◆ Exercise aim
Work through the data line by line, gathering every line that has the word "hello".
== Input for this task ==
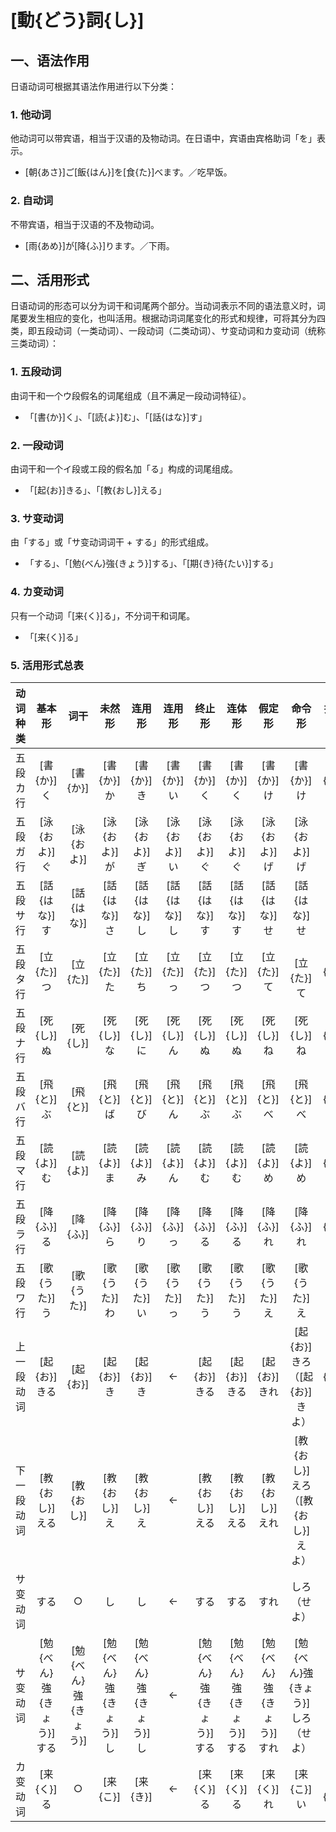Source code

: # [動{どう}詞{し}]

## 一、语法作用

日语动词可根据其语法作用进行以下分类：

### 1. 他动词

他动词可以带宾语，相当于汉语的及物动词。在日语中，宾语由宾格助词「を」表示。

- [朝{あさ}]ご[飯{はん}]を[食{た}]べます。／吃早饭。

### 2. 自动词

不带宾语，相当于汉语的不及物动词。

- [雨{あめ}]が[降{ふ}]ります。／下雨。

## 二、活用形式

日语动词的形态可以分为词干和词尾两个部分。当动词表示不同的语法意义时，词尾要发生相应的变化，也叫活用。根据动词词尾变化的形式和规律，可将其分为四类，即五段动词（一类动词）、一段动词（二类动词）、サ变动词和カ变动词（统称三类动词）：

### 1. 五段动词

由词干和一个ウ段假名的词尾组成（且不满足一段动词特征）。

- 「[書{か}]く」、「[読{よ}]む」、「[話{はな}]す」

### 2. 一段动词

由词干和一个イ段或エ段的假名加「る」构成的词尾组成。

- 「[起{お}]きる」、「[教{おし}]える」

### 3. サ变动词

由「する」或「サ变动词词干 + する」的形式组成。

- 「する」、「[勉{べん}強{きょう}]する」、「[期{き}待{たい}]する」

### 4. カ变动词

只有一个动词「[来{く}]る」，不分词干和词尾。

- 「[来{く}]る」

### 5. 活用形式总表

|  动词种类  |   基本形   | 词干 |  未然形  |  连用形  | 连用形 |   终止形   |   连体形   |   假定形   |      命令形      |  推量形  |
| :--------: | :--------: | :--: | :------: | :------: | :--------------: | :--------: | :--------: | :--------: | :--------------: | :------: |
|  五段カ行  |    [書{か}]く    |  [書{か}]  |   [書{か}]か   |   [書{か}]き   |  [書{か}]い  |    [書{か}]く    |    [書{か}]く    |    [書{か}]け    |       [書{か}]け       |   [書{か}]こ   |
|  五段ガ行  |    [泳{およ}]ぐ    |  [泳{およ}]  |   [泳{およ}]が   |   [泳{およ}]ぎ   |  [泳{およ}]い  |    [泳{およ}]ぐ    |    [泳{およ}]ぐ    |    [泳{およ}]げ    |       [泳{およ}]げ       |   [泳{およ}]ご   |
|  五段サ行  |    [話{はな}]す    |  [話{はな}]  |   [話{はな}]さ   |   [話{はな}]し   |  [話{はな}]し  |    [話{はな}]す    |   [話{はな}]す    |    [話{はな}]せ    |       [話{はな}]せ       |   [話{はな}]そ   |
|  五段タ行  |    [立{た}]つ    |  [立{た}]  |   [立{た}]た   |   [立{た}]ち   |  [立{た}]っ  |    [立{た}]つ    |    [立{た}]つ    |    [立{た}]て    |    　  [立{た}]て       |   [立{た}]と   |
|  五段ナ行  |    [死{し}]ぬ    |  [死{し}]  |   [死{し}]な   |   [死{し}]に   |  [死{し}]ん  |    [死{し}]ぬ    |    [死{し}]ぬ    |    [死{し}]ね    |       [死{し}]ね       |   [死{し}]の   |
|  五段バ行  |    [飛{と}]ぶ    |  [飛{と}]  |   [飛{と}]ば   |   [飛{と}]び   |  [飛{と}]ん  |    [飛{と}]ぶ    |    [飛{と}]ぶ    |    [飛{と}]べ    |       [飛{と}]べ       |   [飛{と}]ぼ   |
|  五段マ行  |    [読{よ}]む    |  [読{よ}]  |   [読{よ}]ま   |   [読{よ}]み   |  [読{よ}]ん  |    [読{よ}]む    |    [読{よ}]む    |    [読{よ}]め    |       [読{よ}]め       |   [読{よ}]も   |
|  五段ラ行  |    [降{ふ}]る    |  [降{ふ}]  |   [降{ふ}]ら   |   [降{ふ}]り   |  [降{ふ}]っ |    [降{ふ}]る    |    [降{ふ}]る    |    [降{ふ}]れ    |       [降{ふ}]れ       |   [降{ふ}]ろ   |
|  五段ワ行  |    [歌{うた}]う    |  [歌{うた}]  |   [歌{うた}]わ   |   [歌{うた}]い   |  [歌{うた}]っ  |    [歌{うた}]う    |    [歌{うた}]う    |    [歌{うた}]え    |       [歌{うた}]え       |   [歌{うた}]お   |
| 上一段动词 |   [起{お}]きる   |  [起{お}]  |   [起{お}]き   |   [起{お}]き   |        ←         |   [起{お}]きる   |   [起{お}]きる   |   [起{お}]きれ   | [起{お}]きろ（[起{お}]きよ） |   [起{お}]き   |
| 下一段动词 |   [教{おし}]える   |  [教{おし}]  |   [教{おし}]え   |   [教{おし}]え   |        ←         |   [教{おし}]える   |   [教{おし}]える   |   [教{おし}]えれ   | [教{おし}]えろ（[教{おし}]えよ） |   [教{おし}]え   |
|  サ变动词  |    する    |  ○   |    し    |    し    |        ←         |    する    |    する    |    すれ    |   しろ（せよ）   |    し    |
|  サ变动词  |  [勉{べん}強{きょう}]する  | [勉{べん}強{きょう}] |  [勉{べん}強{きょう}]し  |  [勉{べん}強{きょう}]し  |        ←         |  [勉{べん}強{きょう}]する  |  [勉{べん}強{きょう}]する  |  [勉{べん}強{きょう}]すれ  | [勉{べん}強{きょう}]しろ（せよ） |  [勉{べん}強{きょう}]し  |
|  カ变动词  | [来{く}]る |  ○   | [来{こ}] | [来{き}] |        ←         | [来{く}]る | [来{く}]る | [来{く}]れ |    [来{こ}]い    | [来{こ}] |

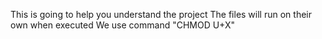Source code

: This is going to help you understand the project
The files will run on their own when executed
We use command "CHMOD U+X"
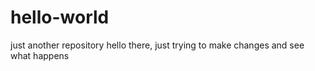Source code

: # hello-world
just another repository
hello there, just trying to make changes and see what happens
===
◆ Answer for this exercise
: # hello-world
hello there, just trying to make changes and see what happens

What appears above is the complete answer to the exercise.